● **WHAT YOU HAVE TO DO**: Pick every line with "statement" from the material below.
┌─ RECORDS TO PROCESS
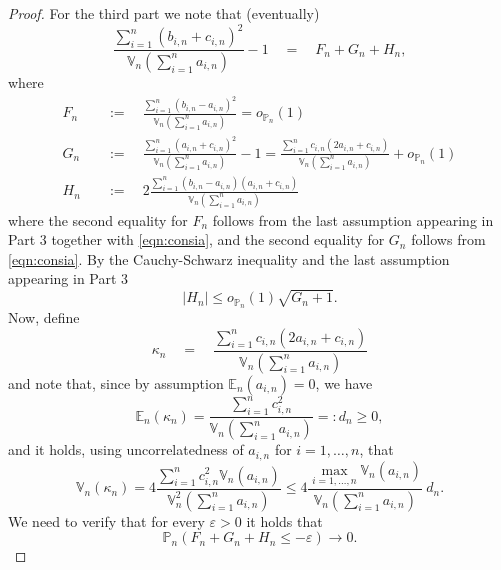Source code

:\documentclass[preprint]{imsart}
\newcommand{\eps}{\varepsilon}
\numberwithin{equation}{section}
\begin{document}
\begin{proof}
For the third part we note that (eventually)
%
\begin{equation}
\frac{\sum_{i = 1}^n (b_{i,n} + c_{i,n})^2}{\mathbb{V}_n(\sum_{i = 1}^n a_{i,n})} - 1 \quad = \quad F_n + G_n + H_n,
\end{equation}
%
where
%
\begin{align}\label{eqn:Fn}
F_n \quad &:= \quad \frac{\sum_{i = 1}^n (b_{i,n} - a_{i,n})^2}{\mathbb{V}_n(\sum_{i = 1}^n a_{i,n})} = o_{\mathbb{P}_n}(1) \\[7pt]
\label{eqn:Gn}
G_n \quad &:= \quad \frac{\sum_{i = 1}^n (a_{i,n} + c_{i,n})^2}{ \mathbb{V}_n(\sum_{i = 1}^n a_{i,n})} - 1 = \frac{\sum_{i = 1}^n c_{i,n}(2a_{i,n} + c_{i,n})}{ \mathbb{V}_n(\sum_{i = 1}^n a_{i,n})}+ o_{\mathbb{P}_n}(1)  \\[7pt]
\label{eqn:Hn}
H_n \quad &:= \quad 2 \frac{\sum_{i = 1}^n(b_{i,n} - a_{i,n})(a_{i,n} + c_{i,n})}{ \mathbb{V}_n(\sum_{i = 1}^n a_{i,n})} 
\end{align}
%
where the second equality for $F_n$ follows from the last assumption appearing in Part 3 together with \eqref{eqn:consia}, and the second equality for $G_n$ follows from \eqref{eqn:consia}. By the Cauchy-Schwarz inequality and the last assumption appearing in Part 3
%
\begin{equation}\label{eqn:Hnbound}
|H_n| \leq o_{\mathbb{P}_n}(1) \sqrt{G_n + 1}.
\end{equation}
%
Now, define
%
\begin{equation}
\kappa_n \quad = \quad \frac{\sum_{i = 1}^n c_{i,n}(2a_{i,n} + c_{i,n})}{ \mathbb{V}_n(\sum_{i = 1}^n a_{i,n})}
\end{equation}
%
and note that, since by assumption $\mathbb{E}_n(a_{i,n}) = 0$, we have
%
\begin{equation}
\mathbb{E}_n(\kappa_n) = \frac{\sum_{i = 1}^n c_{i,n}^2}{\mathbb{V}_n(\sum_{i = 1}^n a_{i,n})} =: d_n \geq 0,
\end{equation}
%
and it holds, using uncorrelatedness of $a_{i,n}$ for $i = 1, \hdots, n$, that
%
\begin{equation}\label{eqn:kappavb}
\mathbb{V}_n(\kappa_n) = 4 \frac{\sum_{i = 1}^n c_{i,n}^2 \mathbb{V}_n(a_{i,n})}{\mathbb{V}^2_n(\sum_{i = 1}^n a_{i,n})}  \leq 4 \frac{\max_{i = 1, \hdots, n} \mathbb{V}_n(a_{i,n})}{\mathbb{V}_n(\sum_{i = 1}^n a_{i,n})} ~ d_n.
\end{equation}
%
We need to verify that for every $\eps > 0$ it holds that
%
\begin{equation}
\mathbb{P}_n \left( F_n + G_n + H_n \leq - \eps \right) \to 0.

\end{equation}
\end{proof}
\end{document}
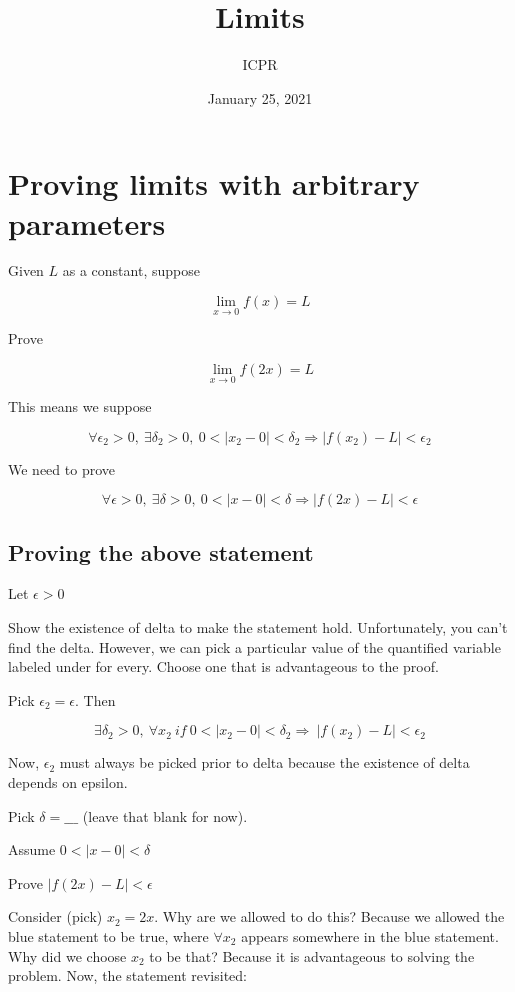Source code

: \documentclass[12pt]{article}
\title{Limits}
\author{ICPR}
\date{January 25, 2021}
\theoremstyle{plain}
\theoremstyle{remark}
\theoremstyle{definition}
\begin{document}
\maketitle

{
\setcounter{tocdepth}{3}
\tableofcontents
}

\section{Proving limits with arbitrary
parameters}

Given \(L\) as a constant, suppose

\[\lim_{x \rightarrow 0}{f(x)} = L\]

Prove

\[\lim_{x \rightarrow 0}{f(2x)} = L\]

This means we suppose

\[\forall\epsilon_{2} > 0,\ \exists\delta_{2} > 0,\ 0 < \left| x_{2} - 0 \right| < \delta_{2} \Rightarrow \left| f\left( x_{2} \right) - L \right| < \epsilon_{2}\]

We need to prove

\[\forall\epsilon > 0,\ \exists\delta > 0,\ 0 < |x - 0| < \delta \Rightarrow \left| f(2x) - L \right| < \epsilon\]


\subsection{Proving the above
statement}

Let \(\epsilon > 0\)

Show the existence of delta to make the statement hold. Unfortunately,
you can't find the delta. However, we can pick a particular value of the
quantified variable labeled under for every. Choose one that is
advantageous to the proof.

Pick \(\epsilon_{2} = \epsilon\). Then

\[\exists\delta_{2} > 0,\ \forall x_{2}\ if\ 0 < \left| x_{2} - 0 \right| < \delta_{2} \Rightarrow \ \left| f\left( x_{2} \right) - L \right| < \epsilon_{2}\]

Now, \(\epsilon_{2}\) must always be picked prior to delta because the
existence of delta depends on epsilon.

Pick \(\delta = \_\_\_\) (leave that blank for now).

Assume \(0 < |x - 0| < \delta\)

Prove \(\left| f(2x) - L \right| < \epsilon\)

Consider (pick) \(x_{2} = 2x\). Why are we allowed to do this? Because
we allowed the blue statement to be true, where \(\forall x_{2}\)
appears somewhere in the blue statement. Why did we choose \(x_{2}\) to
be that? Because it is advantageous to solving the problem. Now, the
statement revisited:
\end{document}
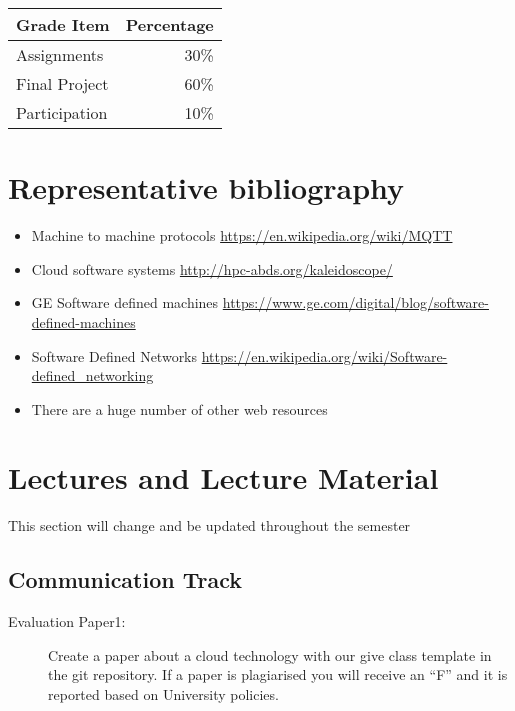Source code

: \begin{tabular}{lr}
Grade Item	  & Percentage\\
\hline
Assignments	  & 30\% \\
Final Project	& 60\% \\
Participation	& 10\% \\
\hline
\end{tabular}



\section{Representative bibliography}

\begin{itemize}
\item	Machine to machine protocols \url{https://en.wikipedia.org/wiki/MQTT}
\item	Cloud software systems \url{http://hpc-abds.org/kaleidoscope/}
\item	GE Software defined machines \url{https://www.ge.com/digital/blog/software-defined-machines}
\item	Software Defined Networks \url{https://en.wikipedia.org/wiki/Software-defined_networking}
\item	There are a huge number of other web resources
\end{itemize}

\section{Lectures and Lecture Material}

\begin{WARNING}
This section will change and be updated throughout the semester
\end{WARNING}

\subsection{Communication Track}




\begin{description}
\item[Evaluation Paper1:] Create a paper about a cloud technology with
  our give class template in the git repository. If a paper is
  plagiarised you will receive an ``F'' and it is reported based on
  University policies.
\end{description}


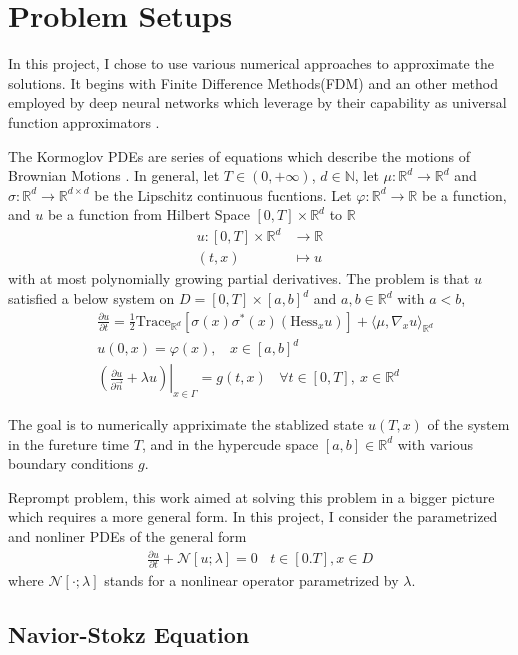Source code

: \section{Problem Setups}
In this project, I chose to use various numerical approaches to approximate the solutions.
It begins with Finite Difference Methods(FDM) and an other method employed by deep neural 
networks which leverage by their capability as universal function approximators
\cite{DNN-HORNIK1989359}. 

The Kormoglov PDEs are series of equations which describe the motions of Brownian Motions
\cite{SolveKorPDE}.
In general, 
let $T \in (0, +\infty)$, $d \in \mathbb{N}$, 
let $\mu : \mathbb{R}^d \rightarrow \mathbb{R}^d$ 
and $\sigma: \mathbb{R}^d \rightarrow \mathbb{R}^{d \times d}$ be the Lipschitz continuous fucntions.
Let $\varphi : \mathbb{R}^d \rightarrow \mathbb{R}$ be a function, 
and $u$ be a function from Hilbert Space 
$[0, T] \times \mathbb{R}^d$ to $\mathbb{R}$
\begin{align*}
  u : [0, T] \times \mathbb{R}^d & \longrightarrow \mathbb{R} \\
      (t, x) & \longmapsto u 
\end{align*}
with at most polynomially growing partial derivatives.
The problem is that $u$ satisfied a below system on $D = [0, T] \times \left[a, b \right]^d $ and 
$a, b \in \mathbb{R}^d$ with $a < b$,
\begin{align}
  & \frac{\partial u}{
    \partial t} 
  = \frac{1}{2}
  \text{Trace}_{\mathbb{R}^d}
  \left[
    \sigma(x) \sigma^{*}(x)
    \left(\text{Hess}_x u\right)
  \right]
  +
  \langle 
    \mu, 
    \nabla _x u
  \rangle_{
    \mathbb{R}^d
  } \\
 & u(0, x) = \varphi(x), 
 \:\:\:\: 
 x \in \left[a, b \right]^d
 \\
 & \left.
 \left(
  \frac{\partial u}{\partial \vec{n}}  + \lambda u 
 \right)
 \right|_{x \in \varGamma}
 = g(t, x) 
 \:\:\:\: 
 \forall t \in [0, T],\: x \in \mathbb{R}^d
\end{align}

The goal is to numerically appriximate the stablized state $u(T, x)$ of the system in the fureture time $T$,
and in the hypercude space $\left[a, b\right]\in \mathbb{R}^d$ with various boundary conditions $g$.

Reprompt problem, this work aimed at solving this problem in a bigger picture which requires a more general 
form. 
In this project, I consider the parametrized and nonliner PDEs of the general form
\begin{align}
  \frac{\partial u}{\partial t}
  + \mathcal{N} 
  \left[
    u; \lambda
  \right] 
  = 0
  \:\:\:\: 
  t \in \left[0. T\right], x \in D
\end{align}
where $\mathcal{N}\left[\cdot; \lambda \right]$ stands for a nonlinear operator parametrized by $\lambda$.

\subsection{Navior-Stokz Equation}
└─
● **OUTPUT FOR THIS TASK**:
statement}
Show the existence of delta to make the statement hold. Unfortunately,
we allowed the blue statement to be true, where \(\forall x_{2}\)
appears somewhere in the blue statement. Why did we choose \(x_{2}\) to
statement revisited:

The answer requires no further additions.